To summarize the four studies, BILD has broken them down into three key findings:

  • While inclusionary zoning policies are in place in a number of cities in North America, the City of Toronto is taking an unprecedented approach that does not provide offsets or density bonuses to compensate for the cost of building the affordable units. It rushes to mandatory implementation and does not provide a cash-in-lieu option.
  • The City already collects money for affordable housing from a new development through Development Charges and soon under the new Community Benefit Charge. The current proposal does not compensate $6,000 (combined) per unit and adds an incremental $65,000 in capital cost per new purchase unit and $116,000 per rental unit over its lifetime.
  • Because of market distortions introduced by the City’s proposal, many projects will become financially non-viable. This will limit the supply and choice of homes available for new homebuyers, again impacting availability and affordability.

READ: Hamilton Now Third Worst City for Housing Affordability in All of North America

Wilkes says given that government fees, taxes, and charges already account for almost a quarter of owning a new home in the Greater Toronto Area (GTA). Because of this, he says it’s time that municipalities realize that adding more costs into building housing is one of the root causes of the region’s current housing crisis.

“Like any other industry, adding government taxes and fees into the cost of manufacturing a product, in this case, housing, drives up the cost of the finished product. It is the responsibility of the industry to build complete communities, it is the responsibility of municipal government to provide the conditions and the policies to enable this to happen,” said Wilkes.

Wilkes explained that while BILD supports Inclusionary Zoning, the company backs it when it’s done in a manner that’s not reflected in the City of Toronto’s approach but rather in a partnership model with municipalities that shares the risks and costs of building the below-market units.

“This is in keeping with the basic premise of IZ, namely that it is a partnership between developers, builders, and municipalities to encourage the building of affordable housing units that would not otherwise be built,” reads the report.

When done right, as evidence by examples from municipalities in Canada and the US that are highlighted in the report — including Montreal, Vancouver, New York City, Portland, Boston, San Francisco, Chicago, Seattle, Los Angeles, and Washington — Inclusionary Zoning policies are an effective tool to facilitate the building of affordable units.

“Toronto’s proposed approach is in some ways consistent with the best practices found in these other jurisdictions and in other ways it falls short, or it simply leaves too many unanswered questions to understand the implications of the design of the policy.
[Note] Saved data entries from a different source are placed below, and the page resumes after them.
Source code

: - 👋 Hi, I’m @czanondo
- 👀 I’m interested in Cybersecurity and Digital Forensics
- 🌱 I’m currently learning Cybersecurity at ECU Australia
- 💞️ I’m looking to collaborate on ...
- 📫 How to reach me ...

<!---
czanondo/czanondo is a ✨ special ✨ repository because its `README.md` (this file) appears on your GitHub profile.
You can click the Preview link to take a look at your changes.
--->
It is clear that the proposal is still very much a work in progress,” reads the report.

While the City’s plan is a step in the right direction to tackling Toronto’s housing affordability crisis, it is clear that BILD believes there is much more work to be done for Toronto’s proposal to be successful for everyone involved.

“But with the right parameters in place, we can collectively deliver more affordable housing for the City of Toronto,” said BILD.

With files from Riz Dhanji.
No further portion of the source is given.